Herbaceous vegetation monitoring results are reported for serpentine oak savanna (Quercus marilandica and Q. stellata) in Soldiers Delight Natural Environment Area and Wildlands for the period 1992-2003. Monitoring was initiated after unexpectedly finding savanna habitat during a grassland restoration project. Two small areas (each about 0.2 ha) were discovered on the east side of adjacent northwest-facing ridges, by clearing Virginia pine forest (Pinus virginiana) during the winter of 1991/1992. Permanent plot sampling of one of the areas began in 1992, and contiguous grassland vegetation was sampled for comparison. The area was included in a prescribed burn in November 1997 (post-freeze).
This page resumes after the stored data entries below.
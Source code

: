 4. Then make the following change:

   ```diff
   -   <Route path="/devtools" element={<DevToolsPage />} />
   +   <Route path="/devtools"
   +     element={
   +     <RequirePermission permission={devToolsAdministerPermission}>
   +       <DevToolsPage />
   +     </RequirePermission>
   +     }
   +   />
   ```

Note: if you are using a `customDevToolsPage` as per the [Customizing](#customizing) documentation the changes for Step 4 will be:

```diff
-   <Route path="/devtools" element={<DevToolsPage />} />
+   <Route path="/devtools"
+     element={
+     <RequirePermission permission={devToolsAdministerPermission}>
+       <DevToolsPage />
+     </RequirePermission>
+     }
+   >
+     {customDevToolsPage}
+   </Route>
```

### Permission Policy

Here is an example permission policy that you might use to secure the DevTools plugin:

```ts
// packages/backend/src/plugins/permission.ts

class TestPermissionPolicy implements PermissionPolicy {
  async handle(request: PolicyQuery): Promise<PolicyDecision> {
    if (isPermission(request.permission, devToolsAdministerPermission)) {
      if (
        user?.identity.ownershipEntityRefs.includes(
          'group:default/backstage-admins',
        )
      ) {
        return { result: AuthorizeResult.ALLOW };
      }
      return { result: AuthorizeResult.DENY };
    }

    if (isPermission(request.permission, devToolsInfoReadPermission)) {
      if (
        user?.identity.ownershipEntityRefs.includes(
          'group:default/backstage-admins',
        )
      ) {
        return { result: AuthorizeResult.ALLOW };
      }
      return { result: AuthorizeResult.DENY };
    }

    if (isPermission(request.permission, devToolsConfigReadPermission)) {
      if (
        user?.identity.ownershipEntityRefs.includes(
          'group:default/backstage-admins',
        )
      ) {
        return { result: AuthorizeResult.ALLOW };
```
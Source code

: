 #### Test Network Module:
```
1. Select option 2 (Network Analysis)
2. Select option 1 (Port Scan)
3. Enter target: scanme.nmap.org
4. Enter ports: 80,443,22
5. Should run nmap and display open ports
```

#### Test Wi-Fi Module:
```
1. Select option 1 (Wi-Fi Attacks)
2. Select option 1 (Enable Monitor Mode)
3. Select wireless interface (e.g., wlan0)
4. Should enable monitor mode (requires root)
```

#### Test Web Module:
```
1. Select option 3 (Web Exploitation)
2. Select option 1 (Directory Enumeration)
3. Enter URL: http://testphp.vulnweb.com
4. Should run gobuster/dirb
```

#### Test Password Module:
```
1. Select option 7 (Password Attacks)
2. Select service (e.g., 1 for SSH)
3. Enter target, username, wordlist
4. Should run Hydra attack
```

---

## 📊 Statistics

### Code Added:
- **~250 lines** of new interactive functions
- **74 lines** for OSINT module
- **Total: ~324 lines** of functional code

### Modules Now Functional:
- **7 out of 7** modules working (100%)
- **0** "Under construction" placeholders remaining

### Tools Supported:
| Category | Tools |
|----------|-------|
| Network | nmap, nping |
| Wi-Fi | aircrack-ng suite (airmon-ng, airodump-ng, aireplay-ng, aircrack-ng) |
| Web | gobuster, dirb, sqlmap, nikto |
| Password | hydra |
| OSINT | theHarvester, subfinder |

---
The herbaceous layer in the savanna was depauperate at the beginning of the study; total herbaceous species cover was only 16.4%, and half of it was produced by only two species, Dichanthelium depauperatum and D. sphaerocarpon. Before the end of the study, total species cover had almost tripled to 46.2%, and little bluestem (Schizachyrium scoparium) had become the dominant species. Species richness in the savanna increased almost 50% during the period due to taxa that also occurred in the grassland with only one exception. But 14 grassland species were not sampled in the savanna, and community indices of similarity were low suggesting important habitat differences.